He leads the way up the road at an amazingly brisk pace. I don’t want to criticize — after all, he’s taken a day off from his office work in Grants Pass to hike and talk with me — so I jolt my pack along, trying to keep up.

While I try to pretend this semi-jogging is my normal gait, Len does most of the talking. He says he usually runs 5 miles before breakfast, but he didn’t today, knowing he’d get in some hiking with me. He is 59, and each summer he competes in marathons. In the winter, he climbs the peaks of the Cascade Range and skis down.

“Had a close call climbing a glacier on Shasta,” he says. “Fell through the snow into a deep crevasse.
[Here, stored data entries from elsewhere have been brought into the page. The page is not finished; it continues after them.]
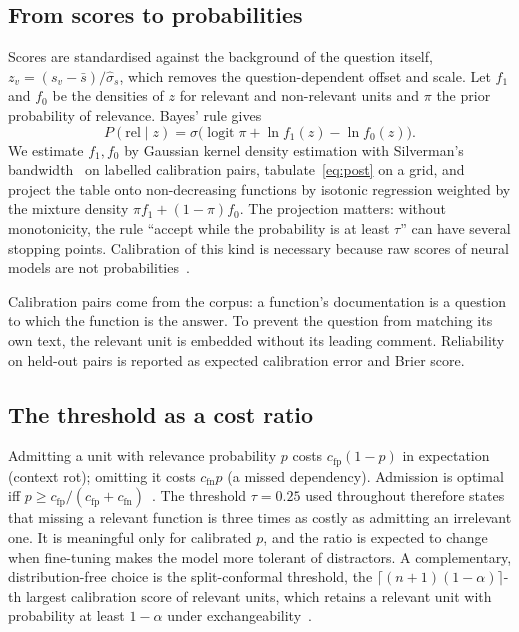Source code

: \documentclass[10pt,twocolumn]{article}
\theoremstyle{definition}
\theoremstyle{remark}
\newcommand{\logit}{\operatorname{logit}}
\newcommand{\sigm}{\sigma}
\begin{document}
\subsection{From scores to probabilities}
Scores are standardised against the background of the question itself, $z_v=(s_v-\bar s)/\hat\sigma_s$, which removes the question-dependent offset and scale.
Let $f_1$ and $f_0$ be the densities of $z$ for relevant and non-relevant units and $\pi$ the prior probability of relevance.
Bayes' rule gives
\begin{equation}\label{eq:post}
P(\mathrm{rel}\mid z)=\sigm\bigl(\logit\pi+\ln f_1(z)-\ln f_0(z)\bigr).
\end{equation}
We estimate $f_1,f_0$ by Gaussian kernel density estimation with Silverman's bandwidth~\cite{parzen1962,rosenblatt1956} on labelled calibration pairs, tabulate~\eqref{eq:post} on a grid, and project the table onto non-decreasing functions by isotonic regression weighted by the mixture density $\pi f_1+(1-\pi)f_0$.
The projection matters: without monotonicity, the rule ``accept while the probability is at least $\tau$'' can have several stopping points.
Calibration of this kind is necessary because raw scores of neural models are not probabilities~\cite{guo2017calibration}.

Calibration pairs come from the corpus: a function's documentation is a question to which the function is the answer.
To prevent the question from matching its own text, the relevant unit is embedded without its leading comment.
Reliability on held-out pairs is reported as expected calibration error and Brier score.

\subsection{The threshold as a cost ratio}
Admitting a unit with relevance probability $p$ costs $c_{\mathrm{fp}}(1-p)$ in expectation (context rot); omitting it costs $c_{\mathrm{fn}}p$ (a missed dependency).
Admission is optimal iff $p\ge c_{\mathrm{fp}}/(c_{\mathrm{fp}}+c_{\mathrm{fn}})$~\cite{elkan2001cost}.
The threshold $\tau=0.25$ used throughout therefore states that missing a relevant function is three times as costly as admitting an irrelevant one.
It is meaningful only for calibrated $p$, and the ratio is expected to change when fine-tuning makes the model more tolerant of distractors.
A complementary, distribution-free choice is the split-conformal threshold, the $\lceil(n+1)(1-\alpha)\rceil$-th largest calibration score of relevant units, which retains a relevant unit with probability at least $1-\alpha$ under exchangeability~\cite{angelopoulos2021gentle,chakraborty2026conformal}.
\end{document}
Only survived because I’d strapped my skis crosswise on my backpack. Bridged the crevasse right near the top.”

Len Ramp paused at a gold miner’s cabin to sell a geologic map he researched about the Kalmiopsis. Credit: William L. Sullivan / For Lookout Eugene-Springfield

“You hike a lot in the Kalmiopsis?” I ask.

He smiles again. “I mapped it for the state. Walked every stream, trail, road and ridge for 200 square miles. Learned the land like the palm of my hand.”

After half a dozen miles of fast hiking, we cross a high, swaying footbridge over the turbulent green-pooled Illinois River.

Len says, “We better stop in to see Betty before heading up to the wilderness.”

“Who?”

“Betty McCaleb. She and her husband bought a hardscrabble ranch out here in the ’20s, wound up prospecting for a living. The husband died years ago, but Betty stayed on.”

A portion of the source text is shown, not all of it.